__Problem statement__
An exact copy of the data is required. No picture may appear in it.

(Provided material Opens)

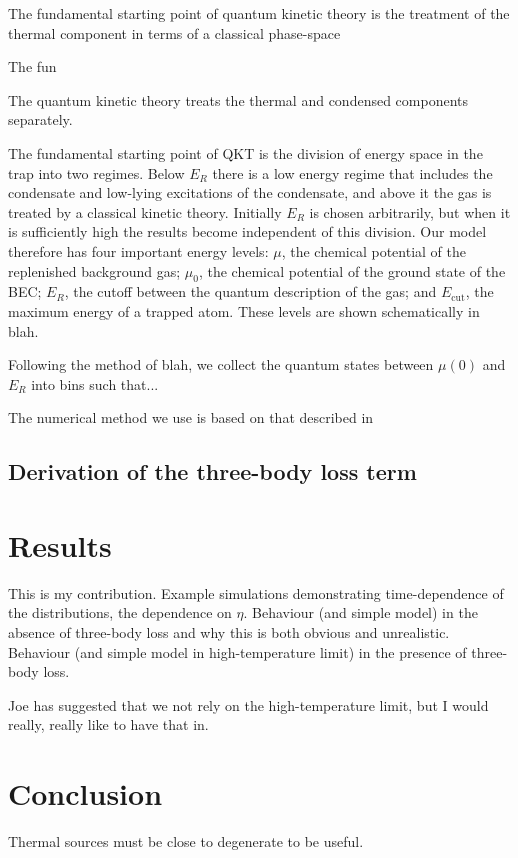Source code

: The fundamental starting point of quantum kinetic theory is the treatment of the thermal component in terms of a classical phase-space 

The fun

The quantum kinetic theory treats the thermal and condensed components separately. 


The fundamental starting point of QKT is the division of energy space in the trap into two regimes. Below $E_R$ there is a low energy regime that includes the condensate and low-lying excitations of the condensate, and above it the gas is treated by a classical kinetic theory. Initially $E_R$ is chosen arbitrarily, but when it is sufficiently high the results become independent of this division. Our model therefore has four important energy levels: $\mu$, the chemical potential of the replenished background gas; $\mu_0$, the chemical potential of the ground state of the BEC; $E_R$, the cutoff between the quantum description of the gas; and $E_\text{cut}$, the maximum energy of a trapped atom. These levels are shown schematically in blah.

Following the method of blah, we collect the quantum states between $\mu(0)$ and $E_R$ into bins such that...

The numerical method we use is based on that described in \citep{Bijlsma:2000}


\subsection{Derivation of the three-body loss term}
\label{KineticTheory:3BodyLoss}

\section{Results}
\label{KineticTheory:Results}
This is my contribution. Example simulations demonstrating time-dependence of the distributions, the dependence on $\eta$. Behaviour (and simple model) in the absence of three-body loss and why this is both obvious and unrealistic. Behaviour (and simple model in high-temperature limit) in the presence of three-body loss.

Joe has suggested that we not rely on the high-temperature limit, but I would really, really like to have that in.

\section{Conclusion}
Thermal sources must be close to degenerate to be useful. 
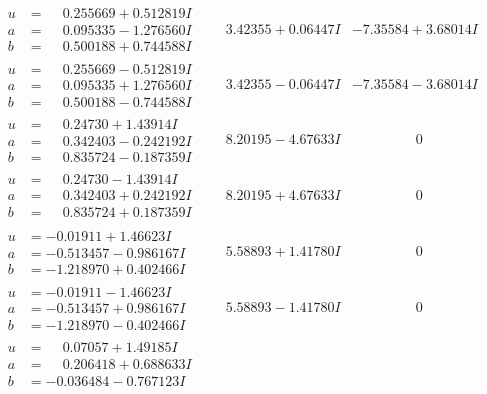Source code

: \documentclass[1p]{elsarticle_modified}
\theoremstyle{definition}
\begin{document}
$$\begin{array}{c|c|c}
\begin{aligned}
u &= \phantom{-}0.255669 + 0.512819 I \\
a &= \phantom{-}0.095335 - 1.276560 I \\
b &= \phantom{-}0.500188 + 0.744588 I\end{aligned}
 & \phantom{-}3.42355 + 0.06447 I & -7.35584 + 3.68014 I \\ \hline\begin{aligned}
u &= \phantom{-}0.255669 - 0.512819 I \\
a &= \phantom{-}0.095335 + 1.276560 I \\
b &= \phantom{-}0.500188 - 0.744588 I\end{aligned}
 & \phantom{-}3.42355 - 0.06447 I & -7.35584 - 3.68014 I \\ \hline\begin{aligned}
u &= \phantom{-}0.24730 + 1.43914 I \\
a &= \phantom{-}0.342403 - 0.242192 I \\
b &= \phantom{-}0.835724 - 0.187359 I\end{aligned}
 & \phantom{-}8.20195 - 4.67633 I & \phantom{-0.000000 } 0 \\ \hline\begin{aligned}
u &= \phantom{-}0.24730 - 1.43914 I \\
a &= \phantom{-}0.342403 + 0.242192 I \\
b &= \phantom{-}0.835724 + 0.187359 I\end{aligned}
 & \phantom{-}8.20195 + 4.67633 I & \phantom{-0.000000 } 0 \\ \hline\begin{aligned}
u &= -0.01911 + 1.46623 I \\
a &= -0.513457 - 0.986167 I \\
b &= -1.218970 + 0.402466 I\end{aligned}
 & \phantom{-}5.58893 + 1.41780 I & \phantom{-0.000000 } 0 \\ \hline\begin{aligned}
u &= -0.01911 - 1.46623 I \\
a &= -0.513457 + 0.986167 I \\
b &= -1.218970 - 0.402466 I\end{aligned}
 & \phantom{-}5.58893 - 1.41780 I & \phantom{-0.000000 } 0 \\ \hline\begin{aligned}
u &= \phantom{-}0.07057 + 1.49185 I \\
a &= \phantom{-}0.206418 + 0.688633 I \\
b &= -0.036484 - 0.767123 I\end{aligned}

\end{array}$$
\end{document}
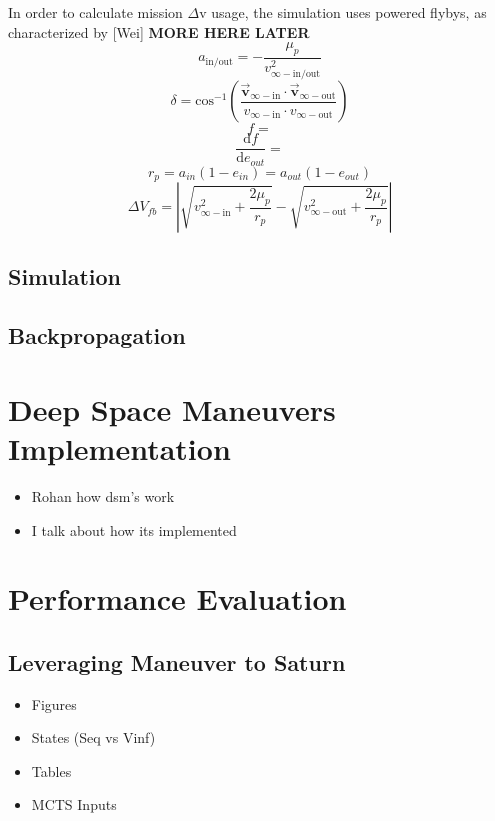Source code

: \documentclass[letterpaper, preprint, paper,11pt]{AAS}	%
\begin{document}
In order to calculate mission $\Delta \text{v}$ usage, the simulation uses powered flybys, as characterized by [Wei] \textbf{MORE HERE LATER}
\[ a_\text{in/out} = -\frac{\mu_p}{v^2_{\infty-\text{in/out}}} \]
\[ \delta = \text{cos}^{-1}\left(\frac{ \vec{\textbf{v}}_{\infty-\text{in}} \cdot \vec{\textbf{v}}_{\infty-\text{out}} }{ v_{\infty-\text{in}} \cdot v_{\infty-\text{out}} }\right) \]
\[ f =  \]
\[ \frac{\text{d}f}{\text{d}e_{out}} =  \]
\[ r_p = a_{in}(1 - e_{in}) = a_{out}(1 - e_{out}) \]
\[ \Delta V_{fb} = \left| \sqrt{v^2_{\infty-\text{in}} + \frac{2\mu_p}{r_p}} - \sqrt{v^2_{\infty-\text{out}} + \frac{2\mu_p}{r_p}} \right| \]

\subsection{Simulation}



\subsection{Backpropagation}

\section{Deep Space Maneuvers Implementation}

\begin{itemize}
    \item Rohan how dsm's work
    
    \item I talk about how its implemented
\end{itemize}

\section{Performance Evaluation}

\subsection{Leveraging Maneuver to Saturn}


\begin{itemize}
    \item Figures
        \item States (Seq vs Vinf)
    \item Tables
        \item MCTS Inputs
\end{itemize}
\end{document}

(Provided material Closes)

__Finished exercise__
Source code

: The fundamental starting point of quantum kinetic theory is the treatment of the thermal component in terms of a classical phase-space 

The fun

The quantum kinetic theory treats the thermal and condensed components separately. 


The fundamental starting point of QKT is the division of energy space in the trap into two regimes. Below $E_R$ there is a low energy regime that includes the condensate and low-lying excitations of the condensate, and above it the gas is treated by a classical kinetic theory. Initially $E_R$ is chosen arbitrarily, but when it is sufficiently high the results become independent of this division. Our model therefore has four important energy levels: $\mu$, the chemical potential of the replenished background gas; $\mu_0$, the chemical potential of the ground state of the BEC; $E_R$, the cutoff between the quantum description of the gas; and $E_\text{cut}$, the maximum energy of a trapped atom. These levels are shown schematically in blah.

Following the method of blah, we collect the quantum states between $\mu(0)$ and $E_R$ into bins such that...

The numerical method we use is based on that described in \citep{Bijlsma:2000}


\subsection{Derivation of the three-body loss term}
\label{KineticTheory:3BodyLoss}

\section{Results}
\label{KineticTheory:Results}
This is my contribution. Example simulations demonstrating time-dependence of the distributions, the dependence on $\eta$. Behaviour (and simple model) in the absence of three-body loss and why this is both obvious and unrealistic. Behaviour (and simple model in high-temperature limit) in the presence of three-body loss.

Joe has suggested that we not rely on the high-temperature limit, but I would really, really like to have that in.

\section{Conclusion}
Thermal sources must be close to degenerate to be useful. 
Source code

: \documentclass[1p]{elsarticle_modified}
\theoremstyle{definition}
\begin{document}
$$\begin{array}{c|c|c}
\begin{aligned}
u &= \phantom{-}0.255669 + 0.512819 I \\
a &= \phantom{-}0.095335 - 1.276560 I \\
b &= \phantom{-}0.500188 + 0.744588 I\end{aligned}
 & \phantom{-}3.42355 + 0.06447 I & -7.35584 + 3.68014 I \\ \hline\begin{aligned}
u &= \phantom{-}0.255669 - 0.512819 I \\
a &= \phantom{-}0.095335 + 1.276560 I \\
b &= \phantom{-}0.500188 - 0.744588 I\end{aligned}
 & \phantom{-}3.42355 - 0.06447 I & -7.35584 - 3.68014 I \\ \hline\begin{aligned}
u &= \phantom{-}0.24730 + 1.43914 I \\
a &= \phantom{-}0.342403 - 0.242192 I \\
b &= \phantom{-}0.835724 - 0.187359 I\end{aligned}
 & \phantom{-}8.20195 - 4.67633 I & \phantom{-0.000000 } 0 \\ \hline\begin{aligned}
u &= \phantom{-}0.24730 - 1.43914 I \\
a &= \phantom{-}0.342403 + 0.242192 I \\
b &= \phantom{-}0.835724 + 0.187359 I\end{aligned}
 & \phantom{-}8.20195 + 4.67633 I & \phantom{-0.000000 } 0 \\ \hline\begin{aligned}
u &= -0.01911 + 1.46623 I \\
a &= -0.513457 - 0.986167 I \\
b &= -1.218970 + 0.402466 I\end{aligned}
 & \phantom{-}5.58893 + 1.41780 I & \phantom{-0.000000 } 0 \\ \hline\begin{aligned}
u &= -0.01911 - 1.46623 I \\
a &= -0.513457 + 0.986167 I \\
b &= -1.218970 - 0.402466 I\end{aligned}
 & \phantom{-}5.58893 - 1.41780 I & \phantom{-0.000000 } 0 \\ \hline\begin{aligned}
u &= \phantom{-}0.07057 + 1.49185 I \\
a &= \phantom{-}0.206418 + 0.688633 I \\
b &= -0.036484 - 0.767123 I\end{aligned}

\end{array}$$
\end{document}
Source code

: \documentclass[letterpaper, preprint, paper,11pt]{AAS}	%
\begin{document}
In order to calculate mission $\Delta \text{v}$ usage, the simulation uses powered flybys, as characterized by [Wei] \textbf{MORE HERE LATER}
\[ a_\text{in/out} = -\frac{\mu_p}{v^2_{\infty-\text{in/out}}} \]
\[ \delta = \text{cos}^{-1}\left(\frac{ \vec{\textbf{v}}_{\infty-\text{in}} \cdot \vec{\textbf{v}}_{\infty-\text{out}} }{ v_{\infty-\text{in}} \cdot v_{\infty-\text{out}} }\right) \]
\[ f =  \]
\[ \frac{\text{d}f}{\text{d}e_{out}} =  \]
\[ r_p = a_{in}(1 - e_{in}) = a_{out}(1 - e_{out}) \]
\[ \Delta V_{fb} = \left| \sqrt{v^2_{\infty-\text{in}} + \frac{2\mu_p}{r_p}} - \sqrt{v^2_{\infty-\text{out}} + \frac{2\mu_p}{r_p}} \right| \]

\subsection{Simulation}



\subsection{Backpropagation}

\section{Deep Space Maneuvers Implementation}

\begin{itemize}
    \item Rohan how dsm's work
    
    \item I talk about how its implemented
\end{itemize}

\section{Performance Evaluation}

\subsection{Leveraging Maneuver to Saturn}


\begin{itemize}
    \item Figures
        \item States (Seq vs Vinf)
    \item Tables
        \item MCTS Inputs
\end{itemize}
\end{document}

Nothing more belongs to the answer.